* **TASK INSTRUCTIONS**: Your copy should repeat each record exactly and contain none of the pictures.

* **INPUT**:
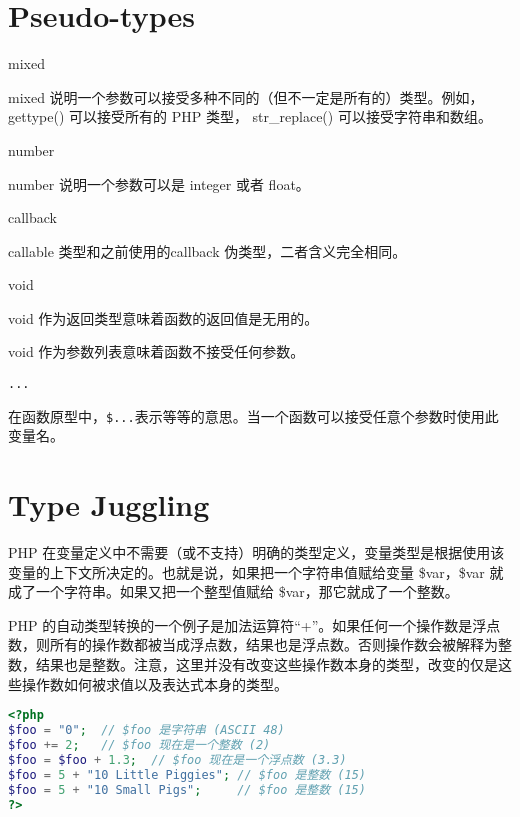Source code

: \section{Pseudo-types}


\begin{compactitem}
\item mixed

mixed 说明一个参数可以接受多种不同的（但不一定是所有的）类型。例如，gettype() 可以接受所有的 PHP 类型， str\_replace() 可以接受字符串和数组。

\item number

number 说明一个参数可以是 integer 或者 float。

\item callback

callable 类型和之前使用的callback 伪类型，二者含义完全相同。

\item void

\begin{compactitem}
\item void 作为返回类型意味着函数的返回值是无用的。
\item void 作为参数列表意味着函数不接受任何参数。
\end{compactitem}

\item \texttt{...}

在函数原型中，\texttt{\$...}表示等等的意思。当一个函数可以接受任意个参数时使用此变量名。

\end{compactitem}



\section{Type Juggling}


PHP 在变量定义中不需要（或不支持）明确的类型定义，变量类型是根据使用该变量的上下文所决定的。也就是说，如果把一个字符串值赋给变量 \$var，\$var 就成了一个字符串。如果又把一个整型值赋给 \$var，那它就成了一个整数。

PHP 的自动类型转换的一个例子是加法运算符“+”。如果任何一个操作数是浮点数，则所有的操作数都被当成浮点数，结果也是浮点数。否则操作数会被解释为整数，结果也是整数。注意，这里并没有改变这些操作数本身的类型，改变的仅是这些操作数如何被求值以及表达式本身的类型。




\begin{lstlisting}[language=PHP]
<?php
$foo = "0";  // $foo 是字符串 (ASCII 48)
$foo += 2;   // $foo 现在是一个整数 (2)
$foo = $foo + 1.3;  // $foo 现在是一个浮点数 (3.3)
$foo = 5 + "10 Little Piggies"; // $foo 是整数 (15)
$foo = 5 + "10 Small Pigs";     // $foo 是整数 (15)
?>
\end{lstlisting}


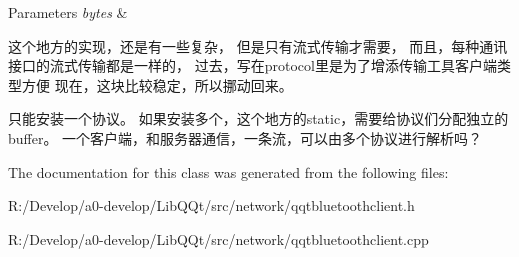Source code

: \begin{DoxyParams}{Parameters}
{\em bytes} & \\
\hline
\end{DoxyParams}
这个地方的实现，还是有一些复杂， 但是只有流式传输才需要， 而且，每种通讯接口的流式传输都是一样的， 过去，写在protocol里是为了增添传输工具客户端类型方便 现在，这块比较稳定，所以挪动回来。

只能安装一个协议。 如果安装多个，这个地方的static，需要给协议们分配独立的buffer。 一个客户端，和服务器通信，一条流，可以由多个协议进行解析吗？

The documentation for this class was generated from the following files\+:\begin{DoxyCompactItemize}
\item 
R\+:/\+Develop/a0-\/develop/\+Lib\+Q\+Qt/src/network/qqtbluetoothclient.\+h\item 
R\+:/\+Develop/a0-\/develop/\+Lib\+Q\+Qt/src/network/qqtbluetoothclient.\+cpp\end{DoxyCompactItemize}

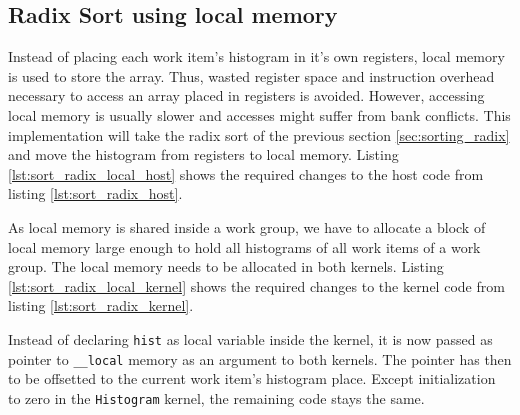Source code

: \subsection{Radix Sort using local memory}
\label{sec:sorting_radix_local}

Instead of placing each work item's histogram in it's own registers, local memory is used to store the array. Thus, wasted register space and instruction overhead necessary to access an array placed in registers is avoided. However, accessing local memory is usually slower and accesses might suffer from bank conflicts. This implementation will take the radix sort of the previous section \ref{sec:sorting_radix} and move the histogram from registers to local memory.
Listing \ref{lst:sort_radix_local_host} shows the required changes to the host code from listing \ref{lst:sort_radix_host}.



As local memory is shared inside a work group, we have to allocate a block of local memory large enough to hold all histograms of all work items of a work group. The local memory needs to be allocated in both kernels.
Listing \ref{lst:sort_radix_local_kernel} shows the required changes to the kernel code from listing \ref{lst:sort_radix_kernel}.



Instead of declaring \lstinline!hist! as local variable inside the kernel, it is now passed as pointer to \lstinline!__local! memory as an argument to both kernels. The pointer has then to be offsetted to the current work item's histogram place. Except initialization to zero in the \lstinline!Histogram! kernel, the remaining code stays the same.


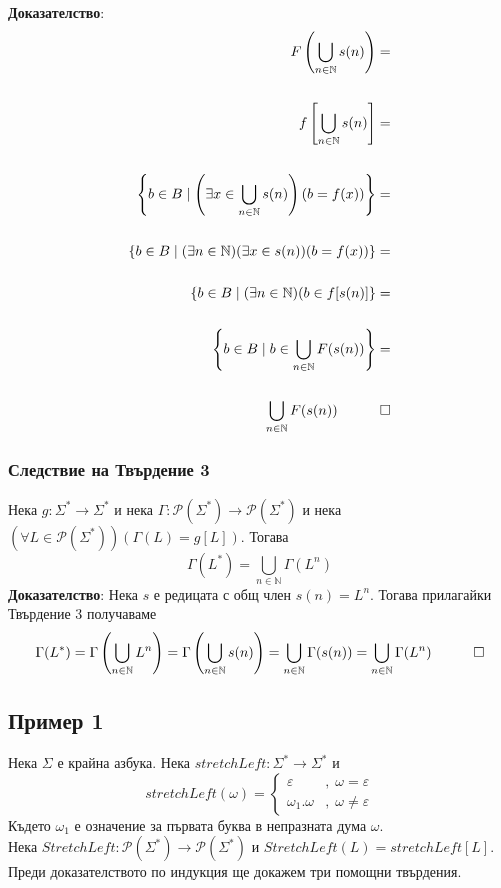 \documentclass[12pt]{article}
\begin{document}
\textbf{Доказателство}:
\begin{align*}
    F\left(\displaystyle\bigcup_{n \in \mathbb N} s(n) \right) = \\\\
    f\left[\displaystyle\bigcup_{n \in \mathbb N} s(n) \right] = \\\\
    \left\{b \in B \mid \left(\exists x \in \displaystyle\bigcup_{n \in \mathbb N} s(n) \right)(b = f(x)) \right\} = \\\\
    \{b \in B \mid (\exists n \in \mathbb N)(\exists x \in s(n))(b = f(x))\} = \\\\
    \{b \in B \mid (\exists n \in \mathbb N)(b \in f[s(n)]\} = \\\\
    \left\{b \in B \mid b \in \displaystyle\bigcup_{n \in \mathbb N} F(s(n)) \right\} = \\\\
    \displaystyle\bigcup_{n \in \mathbb N} F(s(n)) \quad \qed
\end{align*}

\subsubsection*{Следствие на Твърдение 3}
Нека \(g : \Sigma^* \to \Sigma^*\) и нека \(\Gamma : \mathcal{P}(\Sigma^*) \to \mathcal{P}(\Sigma^*)\)
и нека \((\forall L \in \mathcal{P}(\Sigma^*))(\Gamma(L) = g[L])\).
Тогава
\[\Gamma(L^*) = \displaystyle\bigcup_{n \in \mathbb N} \Gamma(L^n)\]
\textbf{Доказателство}: Нека \(s\) е редицата с общ член \(s(n) = L^n\).
Тогава прилагайки Твърдение 3 получаваме
\[\Gamma(L^*) = \Gamma\left(\displaystyle\bigcup_{n \in \mathbb N} L^n \right)
= \Gamma\left(\displaystyle\bigcup_{n \in \mathbb N} s(n) \right) = \displaystyle\bigcup_{n \in \mathbb N} \Gamma(s(n)) = \displaystyle\bigcup_{n \in \mathbb N} \Gamma(L^n) \quad \qed \]

\subsection*{Пример 1}
Нека \(\Sigma\) е крайна азбука.
Нека \(stretchLeft : \Sigma^* \to \Sigma^*\) и \[stretchLeft(\omega) = \begin{cases}
\varepsilon &,\; \omega = \varepsilon \\
\omega_1.\omega &,\; \omega \neq \varepsilon
\end{cases}\]
Където \(\omega_1\) е означение за първата буква в непразната дума \(\omega\). \\
Нека \(StretchLeft : \mathcal{P}(\Sigma^*) \to \mathcal{P}(\Sigma^*)\) и \(StretchLeft(L) = stretchLeft[L]\).
Преди доказателството по индукция ще докажем три помощни твърдения.
\end{document}
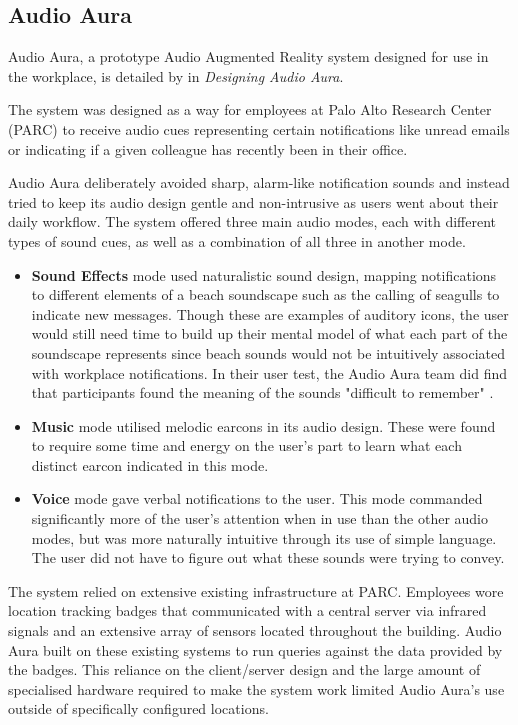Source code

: \documentclass{l4proj}
\begin{document}
\subsection{Audio Aura}
Audio Aura, a prototype Audio Augmented Reality system designed for use in the workplace, is detailed by \citet{mynatt_designing_1998} in \textit{Designing Audio Aura}. 

The system was designed as a way for employees at Palo Alto Research Center (PARC) to receive audio cues representing certain notifications like unread emails or indicating if a given colleague has recently been in their office. 

Audio Aura deliberately avoided sharp, alarm-like notification sounds and instead tried to keep its audio design gentle and non-intrusive as users went about their daily workflow. The system offered three main audio modes, each with different types of sound cues, as well as a combination of all three in another mode. 
\begin{itemize}
    \item \textbf{Sound Effects} mode used naturalistic sound design, mapping notifications to different elements of a beach soundscape such as the calling of seagulls to indicate new messages. Though these are examples of auditory icons, the user would still need time to build up their mental model of what each part of the soundscape represents since beach sounds would not be intuitively associated with workplace notifications. In their user test, the Audio Aura team did find that participants found the meaning of the sounds "difficult to remember" \citep{mynatt_designing_1998}.
    \item \textbf{Music} mode utilised melodic earcons in its audio design. These were found to require some time and energy on the user's part to learn what each distinct earcon indicated in this mode. 
    \item \textbf{Voice} mode gave verbal notifications to the user. This mode commanded significantly more of the user's attention when in use than the other audio modes, but was more naturally intuitive through its use of simple language. The user did not have to figure out what these sounds were trying to convey.
\end{itemize}

The system relied on extensive existing infrastructure at PARC. Employees wore location tracking badges that communicated with a central server via infrared signals and an extensive array of sensors located throughout the building. Audio Aura built on these existing systems to run queries against the data provided by the badges. This reliance on the client/server design and the large amount of specialised hardware required to make the system work limited Audio Aura's use outside of specifically configured locations.
\end{document}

* **SOLUTION TO THE EXERCISE**:
Source code

: \section{Pseudo-types}


\begin{compactitem}
\item mixed

mixed 说明一个参数可以接受多种不同的（但不一定是所有的）类型。例如，gettype() 可以接受所有的 PHP 类型， str\_replace() 可以接受字符串和数组。

\item number

number 说明一个参数可以是 integer 或者 float。

\item callback

callable 类型和之前使用的callback 伪类型，二者含义完全相同。

\item void

\begin{compactitem}
\item void 作为返回类型意味着函数的返回值是无用的。
\item void 作为参数列表意味着函数不接受任何参数。
\end{compactitem}

\item \texttt{...}

在函数原型中，\texttt{\$...}表示等等的意思。当一个函数可以接受任意个参数时使用此变量名。

\end{compactitem}



\section{Type Juggling}


PHP 在变量定义中不需要（或不支持）明确的类型定义，变量类型是根据使用该变量的上下文所决定的。也就是说，如果把一个字符串值赋给变量 \$var，\$var 就成了一个字符串。如果又把一个整型值赋给 \$var，那它就成了一个整数。

PHP 的自动类型转换的一个例子是加法运算符“+”。如果任何一个操作数是浮点数，则所有的操作数都被当成浮点数，结果也是浮点数。否则操作数会被解释为整数，结果也是整数。注意，这里并没有改变这些操作数本身的类型，改变的仅是这些操作数如何被求值以及表达式本身的类型。




\begin{lstlisting}[language=PHP]
<?php
$foo = "0";  // $foo 是字符串 (ASCII 48)
$foo += 2;   // $foo 现在是一个整数 (2)
$foo = $foo + 1.3;  // $foo 现在是一个浮点数 (3.3)
$foo = 5 + "10 Little Piggies"; // $foo 是整数 (15)
$foo = 5 + "10 Small Pigs";     // $foo 是整数 (15)
?>
\end{lstlisting}


Source code

: \begin{DoxyParams}{Parameters}
{\em bytes} & \\
\hline
\end{DoxyParams}
这个地方的实现，还是有一些复杂， 但是只有流式传输才需要， 而且，每种通讯接口的流式传输都是一样的， 过去，写在protocol里是为了增添传输工具客户端类型方便 现在，这块比较稳定，所以挪动回来。

只能安装一个协议。 如果安装多个，这个地方的static，需要给协议们分配独立的buffer。 一个客户端，和服务器通信，一条流，可以由多个协议进行解析吗？

The documentation for this class was generated from the following files\+:\begin{DoxyCompactItemize}
\item 
R\+:/\+Develop/a0-\/develop/\+Lib\+Q\+Qt/src/network/qqtbluetoothclient.\+h\item 
R\+:/\+Develop/a0-\/develop/\+Lib\+Q\+Qt/src/network/qqtbluetoothclient.\+cpp\end{DoxyCompactItemize}

Source code

: \subsection{Radix Sort using local memory}
\label{sec:sorting_radix_local}

Instead of placing each work item's histogram in it's own registers, local memory is used to store the array. Thus, wasted register space and instruction overhead necessary to access an array placed in registers is avoided. However, accessing local memory is usually slower and accesses might suffer from bank conflicts. This implementation will take the radix sort of the previous section \ref{sec:sorting_radix} and move the histogram from registers to local memory.
Listing \ref{lst:sort_radix_local_host} shows the required changes to the host code from listing \ref{lst:sort_radix_host}.



As local memory is shared inside a work group, we have to allocate a block of local memory large enough to hold all histograms of all work items of a work group. The local memory needs to be allocated in both kernels.
Listing \ref{lst:sort_radix_local_kernel} shows the required changes to the kernel code from listing \ref{lst:sort_radix_kernel}.



Instead of declaring \lstinline!hist! as local variable inside the kernel, it is now passed as pointer to \lstinline!__local! memory as an argument to both kernels. The pointer has then to be offsetted to the current work item's histogram place. Except initialization to zero in the \lstinline!Histogram! kernel, the remaining code stays the same.


 \documentclass[12pt]{article}
\begin{document}
\textbf{Доказателство}:
\begin{align*}
    F\left(\displaystyle\bigcup_{n \in \mathbb N} s(n) \right) = \\\\
    f\left[\displaystyle\bigcup_{n \in \mathbb N} s(n) \right] = \\\\
    \left\{b \in B \mid \left(\exists x \in \displaystyle\bigcup_{n \in \mathbb N} s(n) \right)(b = f(x)) \right\} = \\\\
    \{b \in B \mid (\exists n \in \mathbb N)(\exists x \in s(n))(b = f(x))\} = \\\\
    \{b \in B \mid (\exists n \in \mathbb N)(b \in f[s(n)]\} = \\\\
    \left\{b \in B \mid b \in \displaystyle\bigcup_{n \in \mathbb N} F(s(n)) \right\} = \\\\
    \displaystyle\bigcup_{n \in \mathbb N} F(s(n)) \quad \qed
\end{align*}

\subsubsection*{Следствие на Твърдение 3}
Нека \(g : \Sigma^* \to \Sigma^*\) и нека \(\Gamma : \mathcal{P}(\Sigma^*) \to \mathcal{P}(\Sigma^*)\)
и нека \((\forall L \in \mathcal{P}(\Sigma^*))(\Gamma(L) = g[L])\).
Тогава
\[\Gamma(L^*) = \displaystyle\bigcup_{n \in \mathbb N} \Gamma(L^n)\]
\textbf{Доказателство}: Нека \(s\) е редицата с общ член \(s(n) = L^n\).
Тогава прилагайки Твърдение 3 получаваме
\[\Gamma(L^*) = \Gamma\left(\displaystyle\bigcup_{n \in \mathbb N} L^n \right)
= \Gamma\left(\displaystyle\bigcup_{n \in \mathbb N} s(n) \right) = \displaystyle\bigcup_{n \in \mathbb N} \Gamma(s(n)) = \displaystyle\bigcup_{n \in \mathbb N} \Gamma(L^n) \quad \qed \]

\subsection*{Пример 1}
Нека \(\Sigma\) е крайна азбука.
Нека \(stretchLeft : \Sigma^* \to \Sigma^*\) и \[stretchLeft(\omega) = \begin{cases}
\varepsilon &,\; \omega = \varepsilon \\
\omega_1.\omega &,\; \omega \neq \varepsilon
\end{cases}\]
Където \(\omega_1\) е означение за първата буква в непразната дума \(\omega\). \\
Нека \(StretchLeft : \mathcal{P}(\Sigma^*) \to \mathcal{P}(\Sigma^*)\) и \(StretchLeft(L) = stretchLeft[L]\).
Преди доказателството по индукция ще докажем три помощни твърдения.
\end{document}
Source code

: \documentclass{l4proj}
\begin{document}
\subsection{Audio Aura}
Audio Aura, a prototype Audio Augmented Reality system designed for use in the workplace, is detailed by \citet{mynatt_designing_1998} in \textit{Designing Audio Aura}. 

The system was designed as a way for employees at Palo Alto Research Center (PARC) to receive audio cues representing certain notifications like unread emails or indicating if a given colleague has recently been in their office. 

Audio Aura deliberately avoided sharp, alarm-like notification sounds and instead tried to keep its audio design gentle and non-intrusive as users went about their daily workflow. The system offered three main audio modes, each with different types of sound cues, as well as a combination of all three in another mode. 
\begin{itemize}
    \item \textbf{Sound Effects} mode used naturalistic sound design, mapping notifications to different elements of a beach soundscape such as the calling of seagulls to indicate new messages. Though these are examples of auditory icons, the user would still need time to build up their mental model of what each part of the soundscape represents since beach sounds would not be intuitively associated with workplace notifications. In their user test, the Audio Aura team did find that participants found the meaning of the sounds "difficult to remember" \citep{mynatt_designing_1998}.
    \item \textbf{Music} mode utilised melodic earcons in its audio design. These were found to require some time and energy on the user's part to learn what each distinct earcon indicated in this mode. 
    \item \textbf{Voice} mode gave verbal notifications to the user. This mode commanded significantly more of the user's attention when in use than the other audio modes, but was more naturally intuitive through its use of simple language. The user did not have to figure out what these sounds were trying to convey.
\end{itemize}

The system relied on extensive existing infrastructure at PARC. Employees wore location tracking badges that communicated with a central server via infrared signals and an extensive array of sensors located throughout the building. Audio Aura built on these existing systems to run queries against the data provided by the badges. This reliance on the client/server design and the large amount of specialised hardware required to make the system work limited Audio Aura's use outside of specifically configured locations.
\end{document}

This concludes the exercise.